■ What is needed: Output the data below exactly as it is, dropping the pictures from your copy.

■ Record extracts:
- - - -
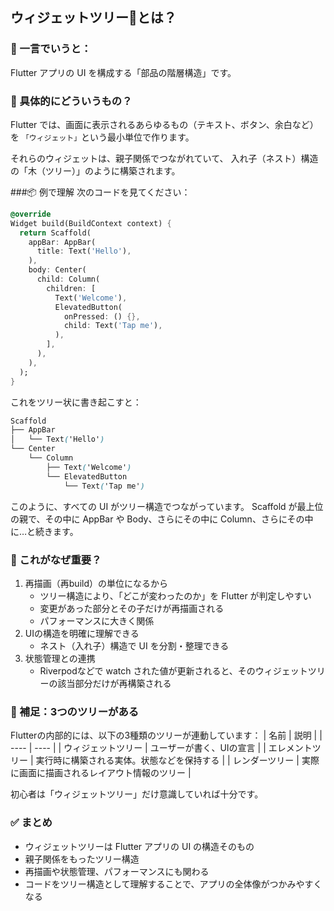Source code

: 
## ウィジェットツリー🌳とは？
### 🔷 一言でいうと：
Flutter アプリの UI を構成する「部品の階層構造」です。

### 📐 具体的にどういうもの？
Flutter では、画面に表示されるあらゆるもの（テキスト、ボタン、余白など）を `「ウィジェット」`という最小単位で作ります。

それらのウィジェットは、親子関係でつながれていて、
入れ子（ネスト）構造の「木（ツリー）」のように構築されます。

###📦 例で理解
次のコードを見てください：

```dart
@override
Widget build(BuildContext context) {
  return Scaffold(
    appBar: AppBar(
      title: Text('Hello'),
    ),
    body: Center(
      child: Column(
        children: [
          Text('Welcome'),
          ElevatedButton(
            onPressed: () {},
            child: Text('Tap me'),
          ),
        ],
      ),
    ),
  );
}
```
これをツリー状に書き起こすと：

```scss
Scaffold
├── AppBar
│   └── Text('Hello')
└── Center
    └── Column
        ├── Text('Welcome')
        └── ElevatedButton
            └── Text('Tap me')
```
このように、すべての UI がツリー構造でつながっています。
Scaffold が最上位の親で、その中に AppBar や Body、さらにその中に Column、さらにその中に…と続きます。

### 🔁 これがなぜ重要？
1. 再描画（再build）の単位になるから
    * ツリー構造により、「どこが変わったのか」を Flutter が判定しやすい
    * 変更があった部分とその子だけが再描画される
    * パフォーマンスに大きく関係
2. UIの構造を明確に理解できる
    * ネスト（入れ子）構造で UI を分割・整理できる
3. 状態管理との連携
    * Riverpodなどで watch された値が更新されると、そのウィジェットツリーの該当部分だけが再構築される

### 🧠 補足：3つのツリーがある
Flutterの内部的には、以下の3種類のツリーが連動しています：
| 名前 | 説明 |
| ---- | ---- |
| ウィジェットツリー | ユーザーが書く、UIの宣言 |
| エレメントツリー | 実行時に構築される実体。状態などを保持する |
| レンダーツリー | 実際に画面に描画されるレイアウト情報のツリー |

初心者は「ウィジェットツリー」だけ意識していれば十分です。

### ✅ まとめ
* ウィジェットツリーは Flutter アプリの UI の構造そのもの
* 親子関係をもったツリー構造
* 再描画や状態管理、パフォーマンスにも関わる
* コードをツリー構造として理解することで、アプリの全体像がつかみやすくなる


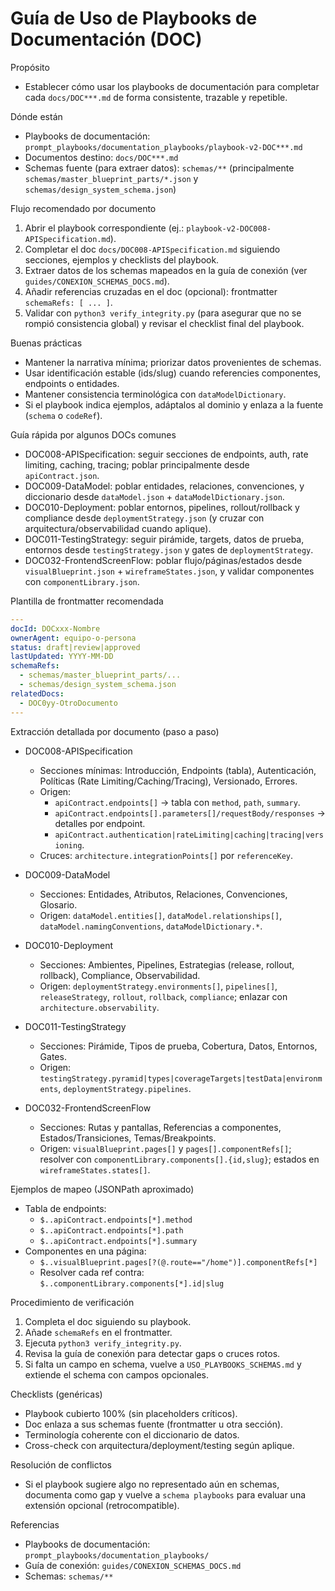 # Guía de Uso de Playbooks de Documentación (DOC)

Propósito
- Establecer cómo usar los playbooks de documentación para completar cada `docs/DOC***.md` de forma consistente, trazable y repetible.

Dónde están
- Playbooks de documentación: `prompt_playbooks/documentation_playbooks/playbook-v2-DOC***.md`
- Documentos destino: `docs/DOC***.md`
- Schemas fuente (para extraer datos): `schemas/**` (principalmente `schemas/master_blueprint_parts/*.json` y `schemas/design_system_schema.json`)

Flujo recomendado por documento
1) Abrir el playbook correspondiente (ej.: `playbook-v2-DOC008-APISpecification.md`).
2) Completar el doc `docs/DOC008-APISpecification.md` siguiendo secciones, ejemplos y checklists del playbook.
3) Extraer datos de los schemas mapeados en la guía de conexión (ver `guides/CONEXION_SCHEMAS_DOCS.md`).
4) Añadir referencias cruzadas en el doc (opcional): frontmatter `schemaRefs: [ ... ]`.
5) Validar con `python3 verify_integrity.py` (para asegurar que no se rompió consistencia global) y revisar el checklist final del playbook.

Buenas prácticas
- Mantener la narrativa mínima; priorizar datos provenientes de schemas.
- Usar identificación estable (ids/slug) cuando referencies componentes, endpoints o entidades.
- Mantener consistencia terminológica con `dataModelDictionary`.
- Si el playbook indica ejemplos, adáptalos al dominio y enlaza a la fuente (`schema` o `codeRef`).

Guía rápida por algunos DOCs comunes
- DOC008-APISpecification: seguir secciones de endpoints, auth, rate limiting, caching, tracing; poblar principalmente desde `apiContract.json`.
- DOC009-DataModel: poblar entidades, relaciones, convenciones, y diccionario desde `dataModel.json` + `dataModelDictionary.json`.
- DOC010-Deployment: poblar entornos, pipelines, rollout/rollback y compliance desde `deploymentStrategy.json` (y cruzar con arquitectura/observabilidad cuando aplique).
- DOC011-TestingStrategy: seguir pirámide, targets, datos de prueba, entornos desde `testingStrategy.json` y gates de `deploymentStrategy`.
- DOC032-FrontendScreenFlow: poblar flujo/páginas/estados desde `visualBlueprint.json` + `wireframeStates.json`, y validar componentes con `componentLibrary.json`.

Plantilla de frontmatter recomendada
```yaml
---
docId: DOCxxx-Nombre
ownerAgent: equipo-o-persona
status: draft|review|approved
lastUpdated: YYYY-MM-DD
schemaRefs:
  - schemas/master_blueprint_parts/...
  - schemas/design_system_schema.json
relatedDocs:
  - DOC0yy-OtroDocumento
---
```

Extracción detallada por documento (paso a paso)
- DOC008-APISpecification
  - Secciones mínimas: Introducción, Endpoints (tabla), Autenticación, Políticas (Rate Limiting/Caching/Tracing), Versionado, Errores.
  - Origen:
    - `apiContract.endpoints[]` → tabla con `method`, `path`, `summary`.
    - `apiContract.endpoints[].parameters[]/requestBody/responses` → detalles por endpoint.
    - `apiContract.authentication|rateLimiting|caching|tracing|versioning`.
  - Cruces: `architecture.integrationPoints[]` por `referenceKey`.

- DOC009-DataModel
  - Secciones: Entidades, Atributos, Relaciones, Convenciones, Glosario.
  - Origen: `dataModel.entities[]`, `dataModel.relationships[]`, `dataModel.namingConventions`, `dataModelDictionary.*`.

- DOC010-Deployment
  - Secciones: Ambientes, Pipelines, Estrategias (release, rollout, rollback), Compliance, Observabilidad.
  - Origen: `deploymentStrategy.environments[]`, `pipelines[]`, `releaseStrategy`, `rollout`, `rollback`, `compliance`; enlazar con `architecture.observability`.

- DOC011-TestingStrategy
  - Secciones: Pirámide, Tipos de prueba, Cobertura, Datos, Entornos, Gates.
  - Origen: `testingStrategy.pyramid|types|coverageTargets|testData|environments`, `deploymentStrategy.pipelines`.

- DOC032-FrontendScreenFlow
  - Secciones: Rutas y pantallas, Referencias a componentes, Estados/Transiciones, Temas/Breakpoints.
  - Origen: `visualBlueprint.pages[]` y `pages[].componentRefs[]`; resolver con `componentLibrary.components[].{id,slug}`; estados en `wireframeStates.states[]`.

Ejemplos de mapeo (JSONPath aproximado)
- Tabla de endpoints:
  - `$..apiContract.endpoints[*].method`
  - `$..apiContract.endpoints[*].path`
  - `$..apiContract.endpoints[*].summary`
- Componentes en una página:
  - `$..visualBlueprint.pages[?(@.route=="/home")].componentRefs[*]`
  - Resolver cada ref contra: `$..componentLibrary.components[*].id|slug`

Procedimiento de verificación
1) Completa el doc siguiendo su playbook.
2) Añade `schemaRefs` en el frontmatter.
3) Ejecuta `python3 verify_integrity.py`.
4) Revisa la guía de conexión para detectar gaps o cruces rotos.
5) Si falta un campo en schema, vuelve a `USO_PLAYBOOKS_SCHEMAS.md` y extiende el schema con campos opcionales.

Checklists (genéricas)
- Playbook cubierto 100% (sin placeholders críticos).
- Doc enlaza a sus schemas fuente (frontmatter u otra sección).
- Terminología coherente con el diccionario de datos.
- Cross-check con arquitectura/deployment/testing según aplique.

Resolución de conflictos
- Si el playbook sugiere algo no representado aún en schemas, documenta como gap y vuelve a `schema playbooks` para evaluar una extensión opcional (retrocompatible).

Referencias
- Playbooks de documentación: `prompt_playbooks/documentation_playbooks/`
- Guía de conexión: `guides/CONEXION_SCHEMAS_DOCS.md`
- Schemas: `schemas/**`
- - - -
■ Response:
Source code

: 
## ウィジェットツリー🌳とは？
### 🔷 一言でいうと：
Flutter アプリの UI を構成する「部品の階層構造」です。

### 📐 具体的にどういうもの？
Flutter では、画面に表示されるあらゆるもの（テキスト、ボタン、余白など）を `「ウィジェット」`という最小単位で作ります。

それらのウィジェットは、親子関係でつながれていて、
入れ子（ネスト）構造の「木（ツリー）」のように構築されます。

###📦 例で理解
次のコードを見てください：

```dart
@override
Widget build(BuildContext context) {
  return Scaffold(
    appBar: AppBar(
      title: Text('Hello'),
    ),
    body: Center(
      child: Column(
        children: [
          Text('Welcome'),
          ElevatedButton(
            onPressed: () {},
            child: Text('Tap me'),
          ),
        ],
      ),
    ),
  );
}
```
これをツリー状に書き起こすと：

```scss
Scaffold
├── AppBar
│   └── Text('Hello')
└── Center
    └── Column
        ├── Text('Welcome')
        └── ElevatedButton
            └── Text('Tap me')
```
このように、すべての UI がツリー構造でつながっています。
Scaffold が最上位の親で、その中に AppBar や Body、さらにその中に Column、さらにその中に…と続きます。

### 🔁 これがなぜ重要？
1. 再描画（再build）の単位になるから
    * ツリー構造により、「どこが変わったのか」を Flutter が判定しやすい
    * 変更があった部分とその子だけが再描画される
    * パフォーマンスに大きく関係
2. UIの構造を明確に理解できる
    * ネスト（入れ子）構造で UI を分割・整理できる
3. 状態管理との連携
    * Riverpodなどで watch された値が更新されると、そのウィジェットツリーの該当部分だけが再構築される

### 🧠 補足：3つのツリーがある
Flutterの内部的には、以下の3種類のツリーが連動しています：
| 名前 | 説明 |
| ---- | ---- |
| ウィジェットツリー | ユーザーが書く、UIの宣言 |
| エレメントツリー | 実行時に構築される実体。状態などを保持する |
| レンダーツリー | 実際に画面に描画されるレイアウト情報のツリー |

初心者は「ウィジェットツリー」だけ意識していれば十分です。

### ✅ まとめ
* ウィジェットツリーは Flutter アプリの UI の構造そのもの
* 親子関係をもったツリー構造
* 再描画や状態管理、パフォーマンスにも関わる
* コードをツリー構造として理解することで、アプリの全体像がつかみやすくなる


 # Guía de Uso de Playbooks de Documentación (DOC)

Propósito
- Establecer cómo usar los playbooks de documentación para completar cada `docs/DOC***.md` de forma consistente, trazable y repetible.

Dónde están
- Playbooks de documentación: `prompt_playbooks/documentation_playbooks/playbook-v2-DOC***.md`
- Documentos destino: `docs/DOC***.md`
- Schemas fuente (para extraer datos): `schemas/**` (principalmente `schemas/master_blueprint_parts/*.json` y `schemas/design_system_schema.json`)

Flujo recomendado por documento
1) Abrir el playbook correspondiente (ej.: `playbook-v2-DOC008-APISpecification.md`).
2) Completar el doc `docs/DOC008-APISpecification.md` siguiendo secciones, ejemplos y checklists del playbook.
3) Extraer datos de los schemas mapeados en la guía de conexión (ver `guides/CONEXION_SCHEMAS_DOCS.md`).
4) Añadir referencias cruzadas en el doc (opcional): frontmatter `schemaRefs: [ ... ]`.
5) Validar con `python3 verify_integrity.py` (para asegurar que no se rompió consistencia global) y revisar el checklist final del playbook.

Buenas prácticas
- Mantener la narrativa mínima; priorizar datos provenientes de schemas.
- Usar identificación estable (ids/slug) cuando referencies componentes, endpoints o entidades.
- Mantener consistencia terminológica con `dataModelDictionary`.
- Si el playbook indica ejemplos, adáptalos al dominio y enlaza a la fuente (`schema` o `codeRef`).

Guía rápida por algunos DOCs comunes
- DOC008-APISpecification: seguir secciones de endpoints, auth, rate limiting, caching, tracing; poblar principalmente desde `apiContract.json`.
- DOC009-DataModel: poblar entidades, relaciones, convenciones, y diccionario desde `dataModel.json` + `dataModelDictionary.json`.
- DOC010-Deployment: poblar entornos, pipelines, rollout/rollback y compliance desde `deploymentStrategy.json` (y cruzar con arquitectura/observabilidad cuando aplique).
- DOC011-TestingStrategy: seguir pirámide, targets, datos de prueba, entornos desde `testingStrategy.json` y gates de `deploymentStrategy`.
- DOC032-FrontendScreenFlow: poblar flujo/páginas/estados desde `visualBlueprint.json` + `wireframeStates.json`, y validar componentes con `componentLibrary.json`.

Plantilla de frontmatter recomendada
```yaml
---
docId: DOCxxx-Nombre
ownerAgent: equipo-o-persona
status: draft|review|approved
lastUpdated: YYYY-MM-DD
schemaRefs:
  - schemas/master_blueprint_parts/...
  - schemas/design_system_schema.json
relatedDocs:
  - DOC0yy-OtroDocumento
---
```

Extracción detallada por documento (paso a paso)
- DOC008-APISpecification
  - Secciones mínimas: Introducción, Endpoints (tabla), Autenticación, Políticas (Rate Limiting/Caching/Tracing), Versionado, Errores.
  - Origen:
    - `apiContract.endpoints[]` → tabla con `method`, `path`, `summary`.
    - `apiContract.endpoints[].parameters[]/requestBody/responses` → detalles por endpoint.
    - `apiContract.authentication|rateLimiting|caching|tracing|versioning`.
  - Cruces: `architecture.integrationPoints[]` por `referenceKey`.

- DOC009-DataModel
  - Secciones: Entidades, Atributos, Relaciones, Convenciones, Glosario.
  - Origen: `dataModel.entities[]`, `dataModel.relationships[]`, `dataModel.namingConventions`, `dataModelDictionary.*`.

- DOC010-Deployment
  - Secciones: Ambientes, Pipelines, Estrategias (release, rollout, rollback), Compliance, Observabilidad.
  - Origen: `deploymentStrategy.environments[]`, `pipelines[]`, `releaseStrategy`, `rollout`, `rollback`, `compliance`; enlazar con `architecture.observability`.

- DOC011-TestingStrategy
  - Secciones: Pirámide, Tipos de prueba, Cobertura, Datos, Entornos, Gates.
  - Origen: `testingStrategy.pyramid|types|coverageTargets|testData|environments`, `deploymentStrategy.pipelines`.

- DOC032-FrontendScreenFlow
  - Secciones: Rutas y pantallas, Referencias a componentes, Estados/Transiciones, Temas/Breakpoints.
  - Origen: `visualBlueprint.pages[]` y `pages[].componentRefs[]`; resolver con `componentLibrary.components[].{id,slug}`; estados en `wireframeStates.states[]`.

Ejemplos de mapeo (JSONPath aproximado)
- Tabla de endpoints:
  - `$..apiContract.endpoints[*].method`
  - `$..apiContract.endpoints[*].path`
  - `$..apiContract.endpoints[*].summary`
- Componentes en una página:
  - `$..visualBlueprint.pages[?(@.route=="/home")].componentRefs[*]`
  - Resolver cada ref contra: `$..componentLibrary.components[*].id|slug`

Procedimiento de verificación
1) Completa el doc siguiendo su playbook.
2) Añade `schemaRefs` en el frontmatter.
3) Ejecuta `python3 verify_integrity.py`.
4) Revisa la guía de conexión para detectar gaps o cruces rotos.
5) Si falta un campo en schema, vuelve a `USO_PLAYBOOKS_SCHEMAS.md` y extiende el schema con campos opcionales.

Checklists (genéricas)
- Playbook cubierto 100% (sin placeholders críticos).
- Doc enlaza a sus schemas fuente (frontmatter u otra sección).
- Terminología coherente con el diccionario de datos.
- Cross-check con arquitectura/deployment/testing según aplique.

Resolución de conflictos
- Si el playbook sugiere algo no representado aún en schemas, documenta como gap y vuelve a `schema playbooks` para evaluar una extensión opcional (retrocompatible).

Referencias
- Playbooks de documentación: `prompt_playbooks/documentation_playbooks/`
- Guía de conexión: `guides/CONEXION_SCHEMAS_DOCS.md`
- Schemas: `schemas/**`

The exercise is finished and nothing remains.